Beginning several years ago, we have heard laments and concerns that fewer students are applying for science and engineering courses at our universities. That is a legitimate concern and one that needs attention at the national level. Our national goal is to become a leading industrial country with a national income per capita in the $20,000 to $30,000 bracket. To achieve that goal, we need a solid base of skilled scientists and engineers.

In 1998, 370,000 students applied for entry at university science and engineering departments. That figure had dropped to about 200,000 in 2002. According to another statistics, 56 percent of the highly-educated researchers and graduate school students in the science and engineering departments at our universities are considering switching their majors; 14 percent of them were actually in the process of switching to another major.

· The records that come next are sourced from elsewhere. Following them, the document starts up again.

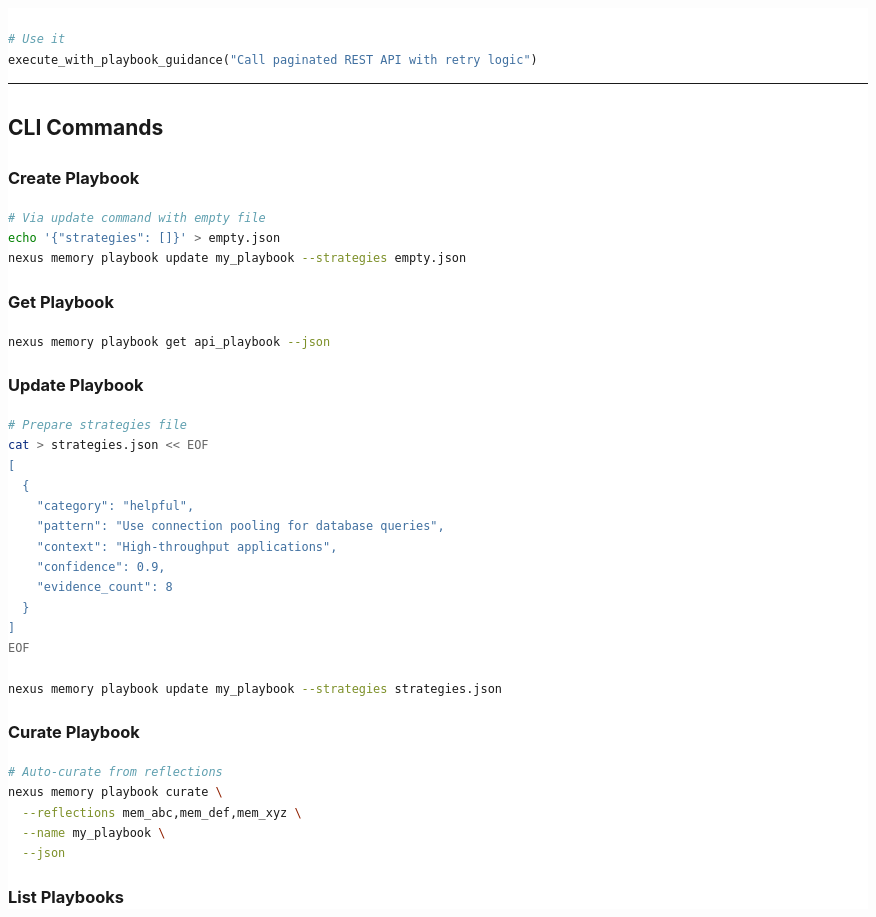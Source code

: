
 ```python

# Use it
execute_with_playbook_guidance("Call paginated REST API with retry logic")
```

---

## CLI Commands

### Create Playbook

```bash
# Via update command with empty file
echo '{"strategies": []}' > empty.json
nexus memory playbook update my_playbook --strategies empty.json
```

### Get Playbook

```bash
nexus memory playbook get api_playbook --json
```

### Update Playbook

```bash
# Prepare strategies file
cat > strategies.json << EOF
[
  {
    "category": "helpful",
    "pattern": "Use connection pooling for database queries",
    "context": "High-throughput applications",
    "confidence": 0.9,
    "evidence_count": 8
  }
]
EOF

nexus memory playbook update my_playbook --strategies strategies.json
```

### Curate Playbook

```bash
# Auto-curate from reflections
nexus memory playbook curate \
  --reflections mem_abc,mem_def,mem_xyz \
  --name my_playbook \
  --json
```

### List Playbooks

More surprisingly, 36 percent of the science and engineering students at prestigious universities are studying for the national civil service exams, such as the bar, administrative affairs and the foreign service examinations. Should this trend continue, the Ministry of Industry, Energy and Commerce predicts, South Korea's industries will have an annual shortage of 18,000 skilled workers by 2006.

There are many reasons for disinterest in these disciplines. The science and engineering curricula are difficult, and the monetary and social rewards to graduates are not commensurate with the effort that has to go into acquiring the necessary skills. Companies, the government and society in general do not appreciate these skills.

In the government service, we see non-engineers doing jobs that require engineering skills; in fact, only 20 percent of South Korean civil servants are science and engineering graduates. When the 1997 financial crisis hit the nation, the first persons to be laid off by our leading conglomerates were researchers.

If such problems persist, future economic growth will be hard to come by.

In order to produce the necessary number of scientists and engineers and protect Korea's competitiveness, some measures must be instituted.

One way to lure fleeing students back into engineering and science is to give tuition support and research grants. It is unfair to ask students alone to bear the burden of tuition fees that are 1.5 times higher than those for the humanities when we are training a workforce vital to the nation's backbone industries of the 21st century. Likewise, universities should not have to bear the hefty burden of providing expensive tools and equipment needed to improve the curriculum. So there appeared to be a ray of hope in the news that the Ministry of Industry, Energy and Commerce will get 100 billion won in its fiscal 2003 budget to produce a skilled industrial workforce. Other government agencies dealing with the supply of engineering manpower should follow that example.

Second, many of the nation's leading companies are moving production bases offshore or hiring foreign researchers in order to meet their short-term productivity goals. That is a strategy that may well backfire in the long term; the companies must be committed to the goal of establishing a pool of skilled Korean talent through whom we can increase the value added by our industries.

Third, data show that the science and engineering curricula at the University of California at Los Angeles are about 90 percent useable on the shop floor but the curricula at Korea's leading universities are only about 40 percent practical.

The burden of responsibility for creating a skilled workforce equipped with creativity as well as expertise lies with the professors at our universities. We have seen the importance of leadership as we watched South Korea's entry to the semifinals at the 2002 World Cup games, and I have once again felt the importance of the task that I face in helping train our next generation of engineers and scientists.

The "Miracle on the Han" that stunned the world in the 20th century could not have been possible without a foundation of skilled Korean workers.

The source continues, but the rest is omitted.